/---

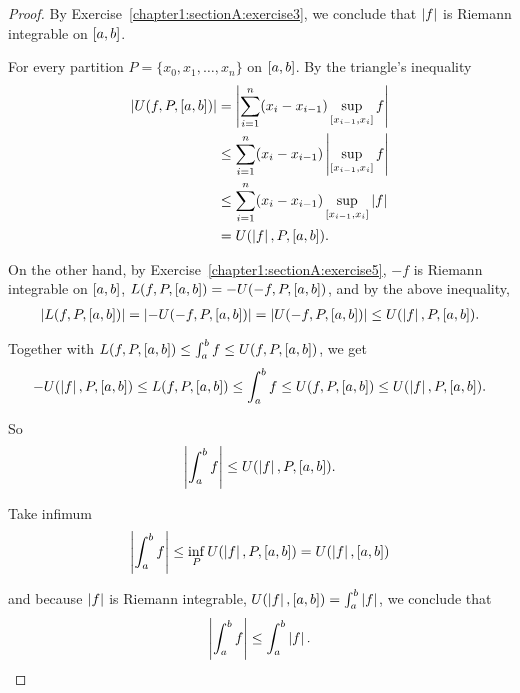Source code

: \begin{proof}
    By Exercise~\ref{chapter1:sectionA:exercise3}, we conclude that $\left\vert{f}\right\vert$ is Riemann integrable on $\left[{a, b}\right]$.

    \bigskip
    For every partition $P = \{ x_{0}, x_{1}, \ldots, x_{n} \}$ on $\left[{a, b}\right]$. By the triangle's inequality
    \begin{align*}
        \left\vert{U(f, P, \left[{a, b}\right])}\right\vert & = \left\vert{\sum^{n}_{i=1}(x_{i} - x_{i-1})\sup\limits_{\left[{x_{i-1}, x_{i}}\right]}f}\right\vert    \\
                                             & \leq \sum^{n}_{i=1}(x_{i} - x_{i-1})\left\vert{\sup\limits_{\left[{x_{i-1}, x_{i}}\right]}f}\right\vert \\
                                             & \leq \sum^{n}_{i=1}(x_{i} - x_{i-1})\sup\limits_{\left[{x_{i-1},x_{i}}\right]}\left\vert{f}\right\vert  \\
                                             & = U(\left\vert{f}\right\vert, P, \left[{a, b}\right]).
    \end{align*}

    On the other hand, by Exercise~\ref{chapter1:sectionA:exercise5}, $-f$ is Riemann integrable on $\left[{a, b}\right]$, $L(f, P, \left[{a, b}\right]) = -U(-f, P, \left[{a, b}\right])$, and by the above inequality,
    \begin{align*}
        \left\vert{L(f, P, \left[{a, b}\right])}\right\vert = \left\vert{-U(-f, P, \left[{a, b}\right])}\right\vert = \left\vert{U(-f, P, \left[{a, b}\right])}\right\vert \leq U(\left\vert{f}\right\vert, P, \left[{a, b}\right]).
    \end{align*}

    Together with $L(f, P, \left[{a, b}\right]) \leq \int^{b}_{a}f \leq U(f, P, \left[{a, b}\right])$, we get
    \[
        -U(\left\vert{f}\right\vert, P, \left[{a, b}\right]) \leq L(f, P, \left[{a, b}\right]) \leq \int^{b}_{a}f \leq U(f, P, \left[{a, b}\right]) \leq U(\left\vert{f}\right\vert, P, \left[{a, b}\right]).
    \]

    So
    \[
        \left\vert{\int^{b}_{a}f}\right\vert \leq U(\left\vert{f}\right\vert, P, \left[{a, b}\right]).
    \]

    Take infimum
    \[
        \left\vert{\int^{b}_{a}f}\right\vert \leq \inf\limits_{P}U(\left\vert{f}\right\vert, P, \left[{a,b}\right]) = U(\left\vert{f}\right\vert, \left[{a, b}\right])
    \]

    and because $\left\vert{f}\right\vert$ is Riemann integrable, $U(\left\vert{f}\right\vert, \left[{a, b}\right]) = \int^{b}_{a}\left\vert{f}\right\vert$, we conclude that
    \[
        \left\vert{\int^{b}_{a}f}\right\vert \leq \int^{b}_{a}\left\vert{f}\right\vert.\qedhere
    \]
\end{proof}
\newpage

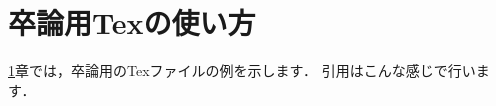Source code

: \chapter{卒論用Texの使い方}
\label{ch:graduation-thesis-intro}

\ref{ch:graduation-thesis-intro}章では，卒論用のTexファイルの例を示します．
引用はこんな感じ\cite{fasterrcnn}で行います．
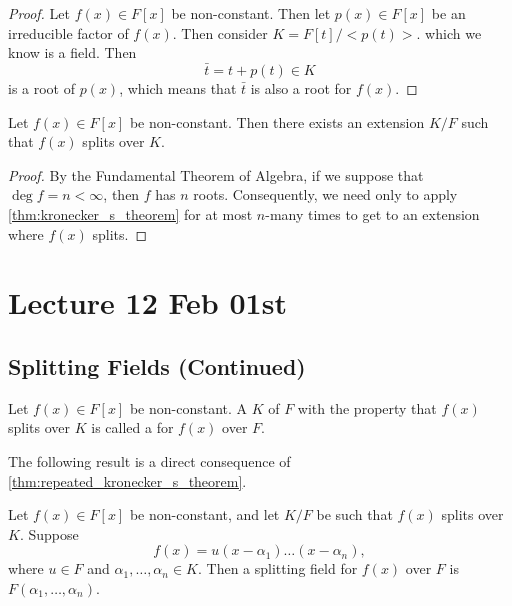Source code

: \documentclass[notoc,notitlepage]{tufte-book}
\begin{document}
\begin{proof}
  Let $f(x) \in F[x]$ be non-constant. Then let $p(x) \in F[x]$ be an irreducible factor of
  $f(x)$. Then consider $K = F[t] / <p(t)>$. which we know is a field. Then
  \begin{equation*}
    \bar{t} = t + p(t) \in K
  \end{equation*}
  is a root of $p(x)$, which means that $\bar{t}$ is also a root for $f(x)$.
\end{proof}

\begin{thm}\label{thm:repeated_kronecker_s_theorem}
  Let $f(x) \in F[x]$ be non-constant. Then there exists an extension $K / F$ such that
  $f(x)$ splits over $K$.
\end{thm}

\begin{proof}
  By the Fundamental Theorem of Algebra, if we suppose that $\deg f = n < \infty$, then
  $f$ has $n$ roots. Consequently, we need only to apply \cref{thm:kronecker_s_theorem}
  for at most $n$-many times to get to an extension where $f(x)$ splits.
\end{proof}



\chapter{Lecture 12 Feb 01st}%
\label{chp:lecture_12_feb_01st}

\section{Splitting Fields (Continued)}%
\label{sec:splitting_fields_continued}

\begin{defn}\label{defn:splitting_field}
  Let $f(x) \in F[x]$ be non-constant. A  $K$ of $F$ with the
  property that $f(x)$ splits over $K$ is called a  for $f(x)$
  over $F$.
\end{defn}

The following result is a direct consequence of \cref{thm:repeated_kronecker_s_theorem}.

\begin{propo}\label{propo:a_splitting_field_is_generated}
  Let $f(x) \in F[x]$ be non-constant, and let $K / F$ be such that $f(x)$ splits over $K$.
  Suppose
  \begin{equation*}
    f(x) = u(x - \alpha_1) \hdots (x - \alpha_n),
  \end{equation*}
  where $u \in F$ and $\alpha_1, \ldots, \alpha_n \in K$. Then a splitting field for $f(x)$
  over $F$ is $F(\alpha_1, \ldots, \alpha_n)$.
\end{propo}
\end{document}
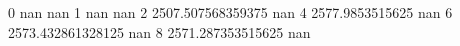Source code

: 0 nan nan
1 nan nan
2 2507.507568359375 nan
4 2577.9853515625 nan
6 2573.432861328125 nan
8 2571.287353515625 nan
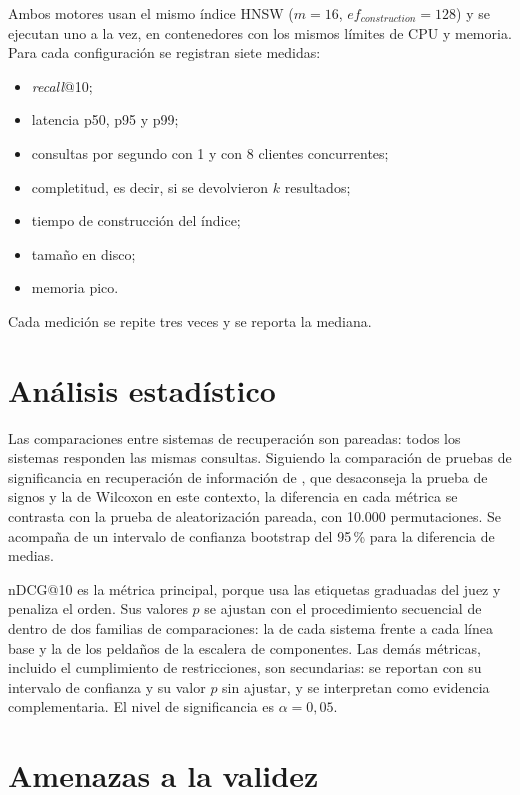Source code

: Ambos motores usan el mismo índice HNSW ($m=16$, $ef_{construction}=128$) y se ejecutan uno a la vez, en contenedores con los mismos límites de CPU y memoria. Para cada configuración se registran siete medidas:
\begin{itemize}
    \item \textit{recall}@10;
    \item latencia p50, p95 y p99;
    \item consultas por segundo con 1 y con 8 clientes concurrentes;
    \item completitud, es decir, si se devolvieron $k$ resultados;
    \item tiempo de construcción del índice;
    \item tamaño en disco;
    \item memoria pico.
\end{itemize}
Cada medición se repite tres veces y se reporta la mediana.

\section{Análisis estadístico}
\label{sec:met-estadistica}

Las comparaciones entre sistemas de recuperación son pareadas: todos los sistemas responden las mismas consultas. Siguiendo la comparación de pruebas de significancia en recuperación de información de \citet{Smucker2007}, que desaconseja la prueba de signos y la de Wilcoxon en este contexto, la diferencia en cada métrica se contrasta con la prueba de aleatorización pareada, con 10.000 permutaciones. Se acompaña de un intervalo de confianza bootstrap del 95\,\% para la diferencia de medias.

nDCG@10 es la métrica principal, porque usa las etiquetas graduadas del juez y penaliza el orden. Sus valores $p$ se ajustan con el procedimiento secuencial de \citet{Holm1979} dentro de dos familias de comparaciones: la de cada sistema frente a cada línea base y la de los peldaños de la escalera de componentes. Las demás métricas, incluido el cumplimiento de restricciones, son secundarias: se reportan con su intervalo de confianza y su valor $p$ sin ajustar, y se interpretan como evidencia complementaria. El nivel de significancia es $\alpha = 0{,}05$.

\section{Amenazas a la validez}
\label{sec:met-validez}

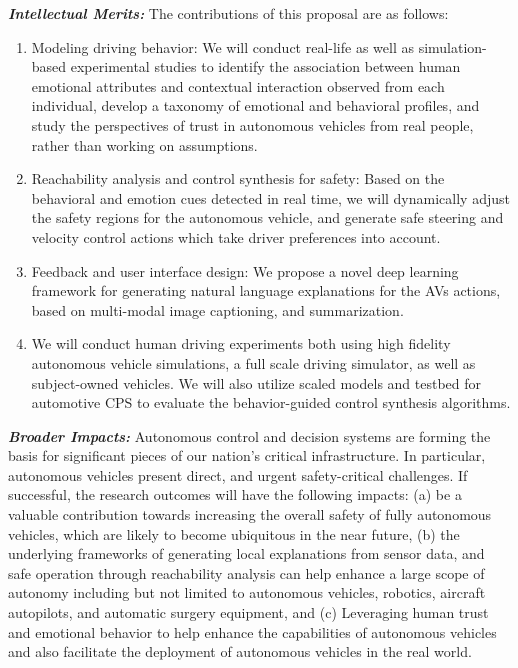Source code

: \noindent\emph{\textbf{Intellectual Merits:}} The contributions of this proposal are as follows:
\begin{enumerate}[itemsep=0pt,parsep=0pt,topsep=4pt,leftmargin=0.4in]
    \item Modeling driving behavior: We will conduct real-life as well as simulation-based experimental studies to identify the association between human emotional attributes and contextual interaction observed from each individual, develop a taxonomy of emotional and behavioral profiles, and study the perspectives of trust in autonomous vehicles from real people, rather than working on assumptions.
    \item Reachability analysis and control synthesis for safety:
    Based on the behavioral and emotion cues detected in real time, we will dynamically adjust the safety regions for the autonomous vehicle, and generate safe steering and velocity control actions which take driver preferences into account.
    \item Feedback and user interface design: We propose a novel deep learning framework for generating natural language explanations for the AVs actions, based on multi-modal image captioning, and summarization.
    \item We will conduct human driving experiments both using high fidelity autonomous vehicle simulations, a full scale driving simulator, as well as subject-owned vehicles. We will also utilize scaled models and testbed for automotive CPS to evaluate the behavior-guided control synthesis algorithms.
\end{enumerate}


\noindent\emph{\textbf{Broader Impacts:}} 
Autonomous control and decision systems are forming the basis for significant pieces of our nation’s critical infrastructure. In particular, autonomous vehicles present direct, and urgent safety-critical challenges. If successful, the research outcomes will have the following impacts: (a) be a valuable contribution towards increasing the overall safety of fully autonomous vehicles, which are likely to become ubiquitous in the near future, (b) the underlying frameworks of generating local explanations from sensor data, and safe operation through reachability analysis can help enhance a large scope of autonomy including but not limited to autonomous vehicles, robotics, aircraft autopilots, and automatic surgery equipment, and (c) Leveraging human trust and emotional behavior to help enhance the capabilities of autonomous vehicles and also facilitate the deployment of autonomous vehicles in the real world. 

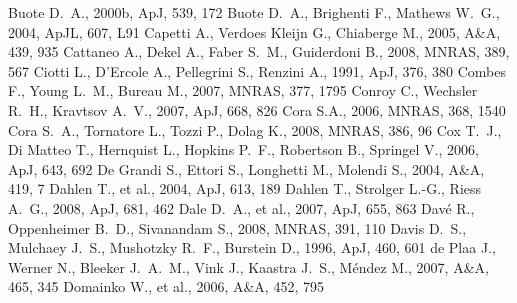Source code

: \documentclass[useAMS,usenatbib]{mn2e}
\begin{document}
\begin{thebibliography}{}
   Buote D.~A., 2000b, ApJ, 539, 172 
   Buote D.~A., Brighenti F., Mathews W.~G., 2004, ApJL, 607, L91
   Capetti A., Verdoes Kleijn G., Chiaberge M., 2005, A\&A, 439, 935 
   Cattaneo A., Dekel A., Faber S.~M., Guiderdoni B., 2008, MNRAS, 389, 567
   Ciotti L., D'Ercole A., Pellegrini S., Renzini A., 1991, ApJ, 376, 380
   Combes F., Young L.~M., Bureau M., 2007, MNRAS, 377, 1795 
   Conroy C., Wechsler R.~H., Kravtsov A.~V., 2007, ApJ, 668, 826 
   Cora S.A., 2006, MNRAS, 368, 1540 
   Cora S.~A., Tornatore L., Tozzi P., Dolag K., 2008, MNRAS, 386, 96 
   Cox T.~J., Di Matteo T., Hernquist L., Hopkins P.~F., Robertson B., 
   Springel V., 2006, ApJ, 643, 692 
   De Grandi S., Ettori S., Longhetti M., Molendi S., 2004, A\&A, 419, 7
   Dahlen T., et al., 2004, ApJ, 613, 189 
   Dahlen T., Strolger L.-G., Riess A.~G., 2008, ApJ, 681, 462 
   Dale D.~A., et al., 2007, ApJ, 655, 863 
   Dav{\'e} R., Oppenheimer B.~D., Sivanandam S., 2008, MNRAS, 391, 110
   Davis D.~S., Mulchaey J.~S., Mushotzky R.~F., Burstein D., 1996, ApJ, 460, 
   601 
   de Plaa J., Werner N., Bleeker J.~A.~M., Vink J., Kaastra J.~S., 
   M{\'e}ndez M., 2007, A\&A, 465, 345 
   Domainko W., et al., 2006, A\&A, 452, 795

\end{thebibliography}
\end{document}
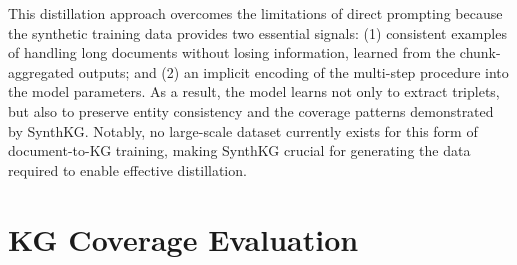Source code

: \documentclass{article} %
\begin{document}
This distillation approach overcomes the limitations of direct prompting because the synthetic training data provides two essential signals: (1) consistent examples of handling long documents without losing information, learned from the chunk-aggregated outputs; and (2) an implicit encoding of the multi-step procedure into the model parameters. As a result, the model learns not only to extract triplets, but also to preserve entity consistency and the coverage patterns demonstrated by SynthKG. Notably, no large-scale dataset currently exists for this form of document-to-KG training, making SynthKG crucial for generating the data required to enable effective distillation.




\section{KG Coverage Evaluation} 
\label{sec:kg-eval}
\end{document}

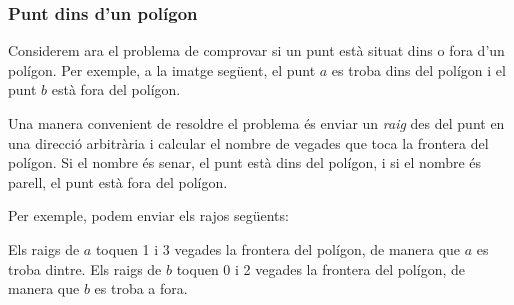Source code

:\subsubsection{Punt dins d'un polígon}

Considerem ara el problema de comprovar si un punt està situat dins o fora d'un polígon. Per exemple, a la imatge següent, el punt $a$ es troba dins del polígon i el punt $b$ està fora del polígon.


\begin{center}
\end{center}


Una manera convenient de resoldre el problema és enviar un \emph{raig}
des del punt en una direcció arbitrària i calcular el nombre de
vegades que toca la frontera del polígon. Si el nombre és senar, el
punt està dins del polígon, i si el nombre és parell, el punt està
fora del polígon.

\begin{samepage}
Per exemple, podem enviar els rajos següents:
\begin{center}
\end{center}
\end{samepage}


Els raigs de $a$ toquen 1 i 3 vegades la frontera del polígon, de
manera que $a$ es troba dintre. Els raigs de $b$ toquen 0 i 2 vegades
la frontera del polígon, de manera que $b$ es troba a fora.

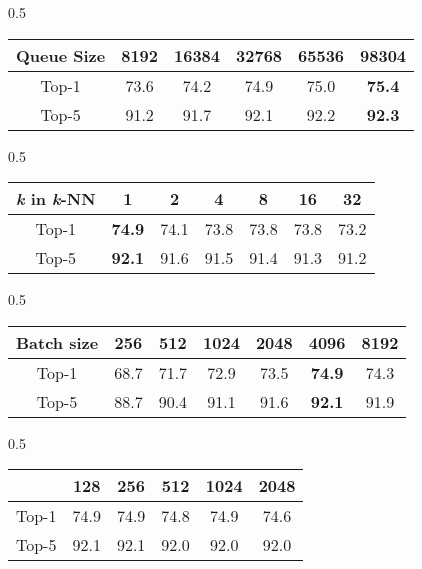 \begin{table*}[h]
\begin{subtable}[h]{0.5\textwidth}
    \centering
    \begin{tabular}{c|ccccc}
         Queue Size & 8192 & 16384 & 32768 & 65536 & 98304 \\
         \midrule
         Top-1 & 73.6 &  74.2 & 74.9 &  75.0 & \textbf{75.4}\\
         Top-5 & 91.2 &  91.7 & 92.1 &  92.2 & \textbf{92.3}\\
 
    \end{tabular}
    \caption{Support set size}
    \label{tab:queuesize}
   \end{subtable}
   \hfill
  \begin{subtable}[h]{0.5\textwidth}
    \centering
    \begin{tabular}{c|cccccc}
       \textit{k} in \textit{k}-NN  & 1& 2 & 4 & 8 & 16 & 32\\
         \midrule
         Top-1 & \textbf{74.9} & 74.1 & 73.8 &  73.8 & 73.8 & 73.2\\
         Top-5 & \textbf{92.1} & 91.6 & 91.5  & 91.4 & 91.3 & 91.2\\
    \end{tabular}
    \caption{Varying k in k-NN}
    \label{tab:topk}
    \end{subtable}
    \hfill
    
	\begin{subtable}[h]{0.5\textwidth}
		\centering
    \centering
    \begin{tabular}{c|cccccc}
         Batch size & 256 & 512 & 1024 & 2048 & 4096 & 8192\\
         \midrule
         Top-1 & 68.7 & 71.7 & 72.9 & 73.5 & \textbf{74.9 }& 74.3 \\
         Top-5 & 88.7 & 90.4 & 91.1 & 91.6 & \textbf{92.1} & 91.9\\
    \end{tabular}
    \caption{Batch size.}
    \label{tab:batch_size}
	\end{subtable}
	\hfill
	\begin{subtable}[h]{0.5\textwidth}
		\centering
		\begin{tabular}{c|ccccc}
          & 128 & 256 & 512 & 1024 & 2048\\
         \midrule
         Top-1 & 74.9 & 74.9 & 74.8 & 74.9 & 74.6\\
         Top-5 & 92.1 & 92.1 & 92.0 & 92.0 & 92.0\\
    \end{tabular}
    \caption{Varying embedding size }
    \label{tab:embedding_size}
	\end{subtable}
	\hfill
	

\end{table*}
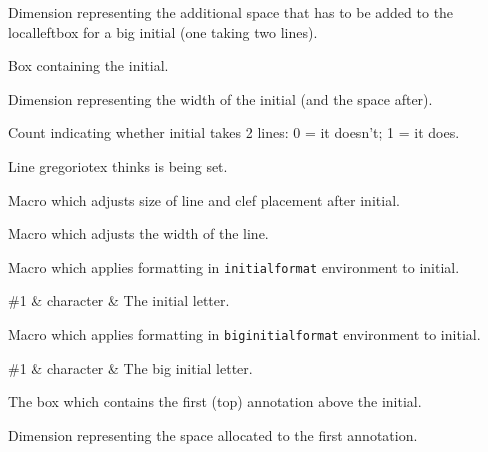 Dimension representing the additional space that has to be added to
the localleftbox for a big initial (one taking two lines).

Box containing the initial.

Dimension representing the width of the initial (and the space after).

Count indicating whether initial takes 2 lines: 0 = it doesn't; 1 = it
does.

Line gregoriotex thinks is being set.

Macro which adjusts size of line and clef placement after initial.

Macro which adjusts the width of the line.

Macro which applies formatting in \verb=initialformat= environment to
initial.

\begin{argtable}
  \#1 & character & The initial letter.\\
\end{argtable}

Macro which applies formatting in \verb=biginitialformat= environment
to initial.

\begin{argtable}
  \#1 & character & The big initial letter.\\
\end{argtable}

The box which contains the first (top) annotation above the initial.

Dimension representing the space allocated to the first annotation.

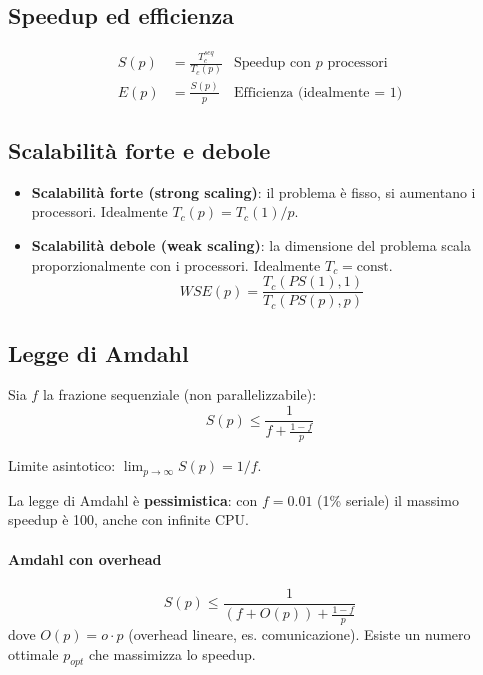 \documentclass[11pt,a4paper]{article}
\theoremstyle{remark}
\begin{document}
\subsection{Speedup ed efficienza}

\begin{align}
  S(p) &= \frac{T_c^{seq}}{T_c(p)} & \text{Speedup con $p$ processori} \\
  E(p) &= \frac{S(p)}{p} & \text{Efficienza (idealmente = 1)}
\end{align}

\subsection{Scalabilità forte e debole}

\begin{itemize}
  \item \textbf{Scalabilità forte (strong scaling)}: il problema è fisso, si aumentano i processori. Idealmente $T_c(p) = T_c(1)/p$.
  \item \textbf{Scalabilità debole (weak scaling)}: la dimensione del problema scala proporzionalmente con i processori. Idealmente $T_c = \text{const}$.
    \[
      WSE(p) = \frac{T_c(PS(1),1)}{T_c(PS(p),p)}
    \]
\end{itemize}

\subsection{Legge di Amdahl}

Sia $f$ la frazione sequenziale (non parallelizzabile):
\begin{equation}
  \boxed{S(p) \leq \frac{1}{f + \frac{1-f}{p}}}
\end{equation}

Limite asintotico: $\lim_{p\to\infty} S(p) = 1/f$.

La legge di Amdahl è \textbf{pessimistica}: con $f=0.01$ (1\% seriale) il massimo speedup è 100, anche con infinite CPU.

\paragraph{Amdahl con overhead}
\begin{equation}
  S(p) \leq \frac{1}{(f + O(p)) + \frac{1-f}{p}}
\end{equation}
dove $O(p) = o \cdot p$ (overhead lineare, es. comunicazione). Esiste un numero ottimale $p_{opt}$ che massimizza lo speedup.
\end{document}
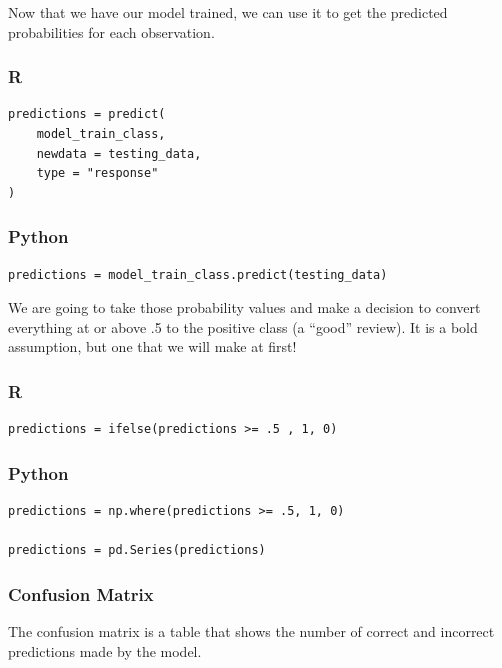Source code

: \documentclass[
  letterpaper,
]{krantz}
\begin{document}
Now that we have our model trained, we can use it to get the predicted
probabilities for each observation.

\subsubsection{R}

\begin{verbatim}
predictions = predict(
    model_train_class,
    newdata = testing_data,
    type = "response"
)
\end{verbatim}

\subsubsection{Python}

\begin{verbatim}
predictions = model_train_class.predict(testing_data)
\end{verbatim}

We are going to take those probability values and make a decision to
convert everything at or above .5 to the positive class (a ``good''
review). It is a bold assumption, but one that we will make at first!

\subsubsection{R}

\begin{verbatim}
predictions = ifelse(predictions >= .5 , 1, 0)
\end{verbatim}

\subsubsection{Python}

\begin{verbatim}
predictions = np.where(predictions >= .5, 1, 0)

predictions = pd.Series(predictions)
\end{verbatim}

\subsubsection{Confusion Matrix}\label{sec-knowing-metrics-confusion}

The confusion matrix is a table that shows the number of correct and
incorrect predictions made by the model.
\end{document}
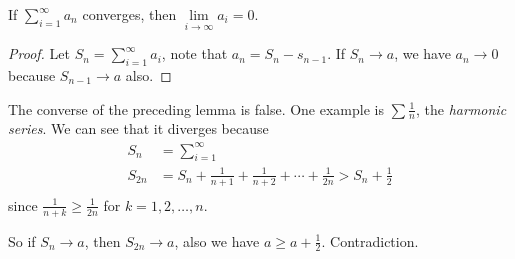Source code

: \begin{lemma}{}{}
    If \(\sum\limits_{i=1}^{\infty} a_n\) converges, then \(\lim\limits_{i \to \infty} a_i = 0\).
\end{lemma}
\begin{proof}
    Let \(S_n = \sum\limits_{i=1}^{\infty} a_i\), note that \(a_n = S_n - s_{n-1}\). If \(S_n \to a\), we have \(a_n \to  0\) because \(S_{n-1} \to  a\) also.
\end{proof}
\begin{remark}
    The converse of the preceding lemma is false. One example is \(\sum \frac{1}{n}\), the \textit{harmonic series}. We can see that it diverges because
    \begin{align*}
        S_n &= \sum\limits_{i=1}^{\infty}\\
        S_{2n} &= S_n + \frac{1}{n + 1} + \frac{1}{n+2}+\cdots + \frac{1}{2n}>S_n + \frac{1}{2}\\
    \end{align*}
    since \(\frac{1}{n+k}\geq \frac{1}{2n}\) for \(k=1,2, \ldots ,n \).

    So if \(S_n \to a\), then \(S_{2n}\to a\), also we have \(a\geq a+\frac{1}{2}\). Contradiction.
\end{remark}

\---

* _EXERCISE OBJECTIVE_:
Within the listing above, print exactly the stretch beginning at the line that contains "punt està dins" and finishing at the line that contains "Batch size &", ends kept, pictures left out, and nothing more.

* _COMPLETED TASK_:
punt està dins del polígon, i si el nombre és parell, el punt està
fora del polígon.

\begin{samepage}
Per exemple, podem enviar els rajos següents:
\begin{center}
\end{center}
\end{samepage}


Els raigs de $a$ toquen 1 i 3 vegades la frontera del polígon, de
manera que $a$ es troba dintre. Els raigs de $b$ toquen 0 i 2 vegades
la frontera del polígon, de manera que $b$ es troba a fora.

 \begin{table*}[h]
\begin{subtable}[h]{0.5\textwidth}
    \centering
    \begin{tabular}{c|ccccc}
         Queue Size & 8192 & 16384 & 32768 & 65536 & 98304 \\
         \midrule
         Top-1 & 73.6 &  74.2 & 74.9 &  75.0 & \textbf{75.4}\\
         Top-5 & 91.2 &  91.7 & 92.1 &  92.2 & \textbf{92.3}\\
 
    \end{tabular}
    \caption{Support set size}
    \label{tab:queuesize}
   \end{subtable}
   \hfill
  \begin{subtable}[h]{0.5\textwidth}
    \centering
    \begin{tabular}{c|cccccc}
       \textit{k} in \textit{k}-NN  & 1& 2 & 4 & 8 & 16 & 32\\
         \midrule
         Top-1 & \textbf{74.9} & 74.1 & 73.8 &  73.8 & 73.8 & 73.2\\
         Top-5 & \textbf{92.1} & 91.6 & 91.5  & 91.4 & 91.3 & 91.2\\
    \end{tabular}
    \caption{Varying k in k-NN}
    \label{tab:topk}
    \end{subtable}
    \hfill
    
	\begin{subtable}[h]{0.5\textwidth}
		\centering
    \centering
    \begin{tabular}{c|cccccc}
         Batch size & 256 & 512 & 1024 & 2048 & 4096 & 8192\\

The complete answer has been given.